The civil lawsuit accused Spacey of explicit sexual behavior and infliction of mental distress. It demanded judgment in an amount to be determined by a jury, including costs, interests and attorney fees.

What happened to the phone?

The accuser and his mother -- Heather Unruh, a former TV news anchor in New England -- have told the court through Garabedian that the last time the accuser saw his phone was before his mother delivered it to prosecutors in approximately December of 2017. His mother says she also never saw the phone after that. According to Garabedian, police say their notes reflect the phone was returned to the accuser's father, but he says he doesn't remember ever getting it.
Spacey's defense team hopes the accuser or his family can solve the dilemma because it believes the device holds the key to whether the alleged victim is telling the truth.
In legal documents, the defense has alleged that potential evidence was deleted before the phone was handed over.
"Access to the underlying databases is necessary to perform a proper analysis, including whether messages may have been deleted or to attempt recovery of deleted data," defense expert Sankara Shanmugam wrote in an affidavit.
Legal filings by the defense say that during the alleged assault, the accuser sent text messages to his girlfriend from the phone, including a short video, and that the screenshots of the messages appear to begin mid-conversation. Some of the texts include the accuser telling his girlfriend: he got my number, he asked me to come out with him, he pulled my zipper down... he reached down my pants. The accuser also asks for help several times in the texts.

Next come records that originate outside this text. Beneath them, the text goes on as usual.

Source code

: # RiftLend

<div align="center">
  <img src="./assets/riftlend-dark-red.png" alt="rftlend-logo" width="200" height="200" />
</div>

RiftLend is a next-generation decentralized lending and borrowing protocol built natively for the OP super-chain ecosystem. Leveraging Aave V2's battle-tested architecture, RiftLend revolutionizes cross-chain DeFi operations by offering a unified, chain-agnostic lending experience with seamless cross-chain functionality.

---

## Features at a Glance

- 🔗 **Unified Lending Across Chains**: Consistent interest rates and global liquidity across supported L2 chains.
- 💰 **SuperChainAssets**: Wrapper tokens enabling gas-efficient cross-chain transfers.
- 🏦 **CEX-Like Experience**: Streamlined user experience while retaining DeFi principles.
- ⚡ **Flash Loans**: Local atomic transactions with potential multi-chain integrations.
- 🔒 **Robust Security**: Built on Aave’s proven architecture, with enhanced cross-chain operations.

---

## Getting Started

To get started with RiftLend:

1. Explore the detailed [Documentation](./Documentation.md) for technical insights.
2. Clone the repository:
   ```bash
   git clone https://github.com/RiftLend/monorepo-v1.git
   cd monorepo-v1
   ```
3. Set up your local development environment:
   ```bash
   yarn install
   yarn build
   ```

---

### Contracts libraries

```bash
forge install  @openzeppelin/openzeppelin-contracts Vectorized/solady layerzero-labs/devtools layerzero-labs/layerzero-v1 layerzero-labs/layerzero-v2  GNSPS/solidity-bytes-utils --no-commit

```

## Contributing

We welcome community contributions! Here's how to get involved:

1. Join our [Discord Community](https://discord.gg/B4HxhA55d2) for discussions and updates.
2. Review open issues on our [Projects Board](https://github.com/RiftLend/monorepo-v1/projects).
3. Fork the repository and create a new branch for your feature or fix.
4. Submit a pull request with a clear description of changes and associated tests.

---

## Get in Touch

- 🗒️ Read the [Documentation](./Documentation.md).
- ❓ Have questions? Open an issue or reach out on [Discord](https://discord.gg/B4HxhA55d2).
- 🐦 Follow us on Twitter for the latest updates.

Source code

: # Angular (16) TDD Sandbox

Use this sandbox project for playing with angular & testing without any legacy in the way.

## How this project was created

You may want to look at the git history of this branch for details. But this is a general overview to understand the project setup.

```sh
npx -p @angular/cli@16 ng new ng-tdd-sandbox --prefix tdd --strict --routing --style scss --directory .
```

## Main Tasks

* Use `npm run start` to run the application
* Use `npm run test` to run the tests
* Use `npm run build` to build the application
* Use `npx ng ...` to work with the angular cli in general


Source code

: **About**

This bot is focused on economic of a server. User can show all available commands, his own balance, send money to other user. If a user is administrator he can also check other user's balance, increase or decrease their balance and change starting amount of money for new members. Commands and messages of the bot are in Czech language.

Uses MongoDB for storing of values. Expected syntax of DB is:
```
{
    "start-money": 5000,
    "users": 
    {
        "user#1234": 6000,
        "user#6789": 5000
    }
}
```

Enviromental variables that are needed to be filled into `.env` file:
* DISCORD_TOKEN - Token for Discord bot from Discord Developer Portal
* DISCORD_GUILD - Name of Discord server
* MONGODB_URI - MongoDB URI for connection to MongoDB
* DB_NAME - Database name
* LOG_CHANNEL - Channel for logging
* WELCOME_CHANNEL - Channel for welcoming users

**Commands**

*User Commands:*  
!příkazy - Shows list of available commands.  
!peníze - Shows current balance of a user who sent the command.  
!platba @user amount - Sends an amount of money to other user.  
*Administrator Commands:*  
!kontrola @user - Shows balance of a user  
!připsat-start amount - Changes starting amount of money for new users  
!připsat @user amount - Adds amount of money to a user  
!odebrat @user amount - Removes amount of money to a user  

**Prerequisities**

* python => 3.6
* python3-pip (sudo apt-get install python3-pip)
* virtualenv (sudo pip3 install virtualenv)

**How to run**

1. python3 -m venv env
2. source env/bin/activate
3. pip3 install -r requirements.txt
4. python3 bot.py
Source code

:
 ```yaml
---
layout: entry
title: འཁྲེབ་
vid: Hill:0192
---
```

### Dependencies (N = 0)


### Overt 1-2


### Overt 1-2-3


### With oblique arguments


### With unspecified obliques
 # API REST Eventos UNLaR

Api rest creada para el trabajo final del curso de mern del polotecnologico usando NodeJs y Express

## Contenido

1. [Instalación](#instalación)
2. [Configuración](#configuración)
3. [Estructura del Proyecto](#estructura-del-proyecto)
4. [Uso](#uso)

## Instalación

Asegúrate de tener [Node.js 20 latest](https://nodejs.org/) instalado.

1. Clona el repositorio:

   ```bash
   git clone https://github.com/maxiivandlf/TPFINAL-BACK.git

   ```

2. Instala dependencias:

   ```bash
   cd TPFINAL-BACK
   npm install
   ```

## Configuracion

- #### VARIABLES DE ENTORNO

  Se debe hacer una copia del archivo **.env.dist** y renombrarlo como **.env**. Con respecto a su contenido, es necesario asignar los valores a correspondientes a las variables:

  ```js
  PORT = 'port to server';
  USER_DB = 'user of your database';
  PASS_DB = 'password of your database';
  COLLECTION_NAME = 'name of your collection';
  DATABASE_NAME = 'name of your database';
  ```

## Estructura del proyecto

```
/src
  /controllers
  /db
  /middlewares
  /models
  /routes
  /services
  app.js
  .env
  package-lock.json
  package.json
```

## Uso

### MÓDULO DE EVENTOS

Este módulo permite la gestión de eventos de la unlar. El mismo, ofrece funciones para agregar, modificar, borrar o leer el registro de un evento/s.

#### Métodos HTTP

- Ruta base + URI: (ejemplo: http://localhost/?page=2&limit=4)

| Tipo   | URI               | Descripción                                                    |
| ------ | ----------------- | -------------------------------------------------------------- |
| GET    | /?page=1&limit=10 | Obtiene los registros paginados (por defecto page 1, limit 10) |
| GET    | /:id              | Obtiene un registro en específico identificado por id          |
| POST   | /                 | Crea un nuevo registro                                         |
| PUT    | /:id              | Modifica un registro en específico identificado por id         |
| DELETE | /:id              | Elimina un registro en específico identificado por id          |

Spacey's lawyers argued that the screen shots and a report by police leave no question evidence was deleted, and they should be allowed to try to recover it.
"He and or his mother deleted the exculpatory texts that were on the phone," defense attorney Alan Jackson said in a hearing this month. "They deleted information that they didn't want the police to have, they deleted information they didn't want us to have."
When asked about possible missing text messages, Garabedian told CNN he had no comment.
The judge ruled in June that the defense should have access to the phone.
Since it's possible the phone may not be produced, Garabedian said they're trying to find backups of what was on it.